The trees weep, the mountain still, the bodies rust

November 19, 2022 - January 15, 2023

Above: Derek Liddington, The trees weep, the mountain still, the bodies rust (installation view), 2022, Musée d'art de Joliette, Photo: Paul Litherland, Courtesy of Musée d’art de Joliette

The trees weep, the mountain still, the bodies rust features a new body of work by Derek Liddington in which the genre of landscape is the central focus. Having turned away from performance and drawing in recent years to explore the medium of painting, Liddington examines how we experience the landscape rather than how we see it. He challenges the material limitations of the canvas with strategies that seek to capture transformation and movement. By doing so, he confronts the historical canon of painting as a way to reconsider its legacy.

Liddington’s dense canvases visually translate the idea of immersion in a forest so dense our sense of orientation is hindered. Forests are worlds formed of multiple layers, not unlike the artist’s painting process. In his compositions, there are no visual clues to prioritize important elements; the rules of perspective that usually guide our gaze are discarded in favour of emphasizing the surface. As such, the essential character of each part of the composition is emphasized, from the most imposing to the most humble. In nature, a forest’s height and depth are organized according to an invisible logic: the ground’s humus contains complex life forms that are essential to the regeneration of an ecosystem that is also built up in layers, with old growth forests literally growing on the edge of one another. It’s difficult to locate oneself spatially and temporally in this type of environment because the logic that governs it is beyond our comprehension. Imagining ourselves in the forest involves the question of scale: the body and the temporality of human life become standards of measurement that allow us to put this world into perspective in order to better understand it and our relationship to it. But perspective—something these paintings don’t rely on in a traditional way—requires stepping back to visually embrace the scene as a whole and capture its spirit. The experience of a forest hampers this reflex, or at least complicates it by reminding us that we live in an all-encompassing and interconnected world in which self-abstraction is impossible, other than to delude ourselves.

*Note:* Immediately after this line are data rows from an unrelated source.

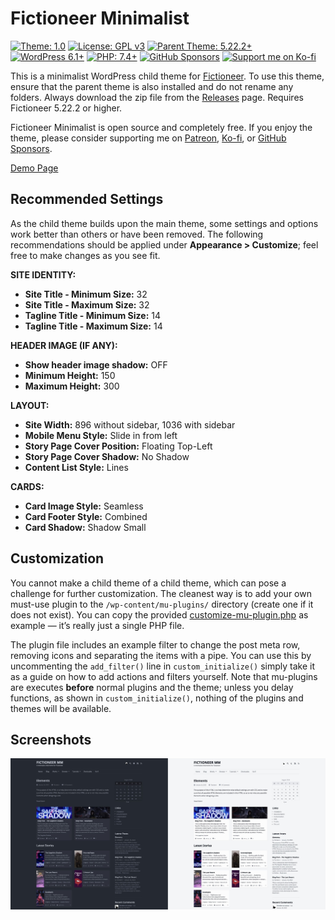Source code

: # Fictioneer Minimalist

<p>
  <a href="https://github.com/Tetrakern/fictioneer"><img alt="Theme: 1.0" src="https://img.shields.io/badge/theme-1.0-blue?style=flat" /></a>
  <a href="LICENSE.md"><img alt="License: GPL v3" src="https://img.shields.io/badge/license-GPL%20v3-blue?style=flat" /></a>
  <a href="https://github.com/Tetrakern/fictioneer"><img alt="Parent Theme: 5.22.2+" src="https://img.shields.io/badge/parent-%3E%3D5.22.1-blue?style=flat" /></a>
  <a href="https://wordpress.org/download/"><img alt="WordPress 6.1+" src="https://img.shields.io/badge/WordPress-%3E%3D6.1-blue?style=flat" /></a>
  <a href="https://www.php.net/"><img alt="PHP: 7.4+" src="https://img.shields.io/badge/php-%3E%3D7.4-blue?logoColor=white&style=flat" /></a>
  <a href="https://github.com/sponsors/Tetrakern"><img alt="GitHub Sponsors" src="https://img.shields.io/github/sponsors/tetrakern" /></a>
  <a href="https://ko-fi.com/tetrakern"><img alt="Support me on Ko-fi" src="https://img.shields.io/badge/-Ko--fi-FF5E5B?logo=kofi&logoColor=white&style=flat&labelColor=434B57" /></a>
</p>

This is a minimalist WordPress child theme for [Fictioneer](https://github.com/Tetrakern/fictioneer). To use this theme, ensure that the parent theme is also installed and do not rename any folders. Always download the zip file from the [Releases](https://github.com/Tetrakern/fictioneer-minimalist/releases) page. Requires Fictioneer 5.22.2 or higher.

Fictioneer Minimalist is open source and completely free. If you enjoy the theme, please consider supporting me on [Patreon](https://www.patreon.com/tetrakern), [Ko-fi](https://ko-fi.com/tetrakern), or [GitHub Sponsors](https://github.com/sponsors/Tetrakern).

[Demo Page](https://minimalist.fictioneer-theme.com/)

## Recommended Settings

As the child theme builds upon the main theme, some settings and options work better than others or have been removed. The following recommendations should be applied under **Appearance > Customize**; feel free to make changes as you see fit.

**SITE IDENTITY:**
* **Site Title - Minimum Size:** 32
* **Site Title - Maximum Size:** 32
* **Tagline Title - Minimum Size:** 14
* **Tagline Title - Maximum Size:** 14

**HEADER IMAGE (IF ANY):**
* **Show header image shadow:** OFF
* **Minimum Height:** 150
* **Maximum Height:** 300

**LAYOUT:**
* **Site Width:** 896 without sidebar, 1036 with sidebar
* **Mobile Menu Style:** Slide in from left
* **Story Page Cover Position:** Floating Top-Left
* **Story Page Cover Shadow:** No Shadow
* **Content List Style:** Lines

**CARDS:**
* **Card Image Style:** Seamless
* **Card Footer Style:** Combined
* **Card Shadow:** Shadow Small

## Customization

You cannot make a child theme of a child theme, which can pose a challenge for further customization. The cleanest way is to add your own must-use plugin to the `/wp-content/mu-plugins/` directory (create one if it does not exist). You can copy the provided [customize-mu-plugin.php](customize-mu-plugin.php) as example — it’s really just a single PHP file.

The plugin file includes an example filter to change the post meta row, removing icons and separating the items with a pipe. You can use this by uncommenting the `add_filter()` line in `custom_initialize()` simply take it as a guide on how to add actions and filters yourself. Note that mu-plugins are executes **before** normal plugins and the theme; unless you delay functions, as shown in `custom_initialize()`, nothing of the plugins and themes will be available.

## Screenshots

![Screenshot Collage](repo/assets/fictioneer_minimalist.jpg?raw=true)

As a representation, the forest translates a relationship to the world that is the opposite of gazing out from the shoreline to the infinite horizon of the sea. Although the sight of such vastness might feel vertiginous, a certain sense of authority comes from having one’s feet firmly planted on the ground. But at the heart of a forest, reference points become blurred, perceptions are confused, fears are awakened. What’s that shape over there? Is it an animal or just the shadow from the canopy of trees? And is that a foot I see between the leaves, or just the outline of hills in the distance? Liddington plays with these illusions by revealing the artifice behind his paintings’ construction, the way they assert their flatness and bring us back to their material nature. By imagining ourselves outside of the forest, separate from the ecosystem that supports us, we adopt the viewpoint of someone who asserts their independence at a remove from their surroundings. It means that we avoid questioning the logic of extraction that has guided us until now and that has caused environmental consequences we’ve only just begun to understand. By systematically bringing us back to the surface, to what is closest to us, under our nose, Liddington shows that proximity isn’t always synonymous with clarity; it can often lead to disintegration and abstraction. Perhaps this is a comment on our current times, where decisions are often seemingly made with only short-term effects in mind because considering the bigger picture is so complex that it feels paralyzing.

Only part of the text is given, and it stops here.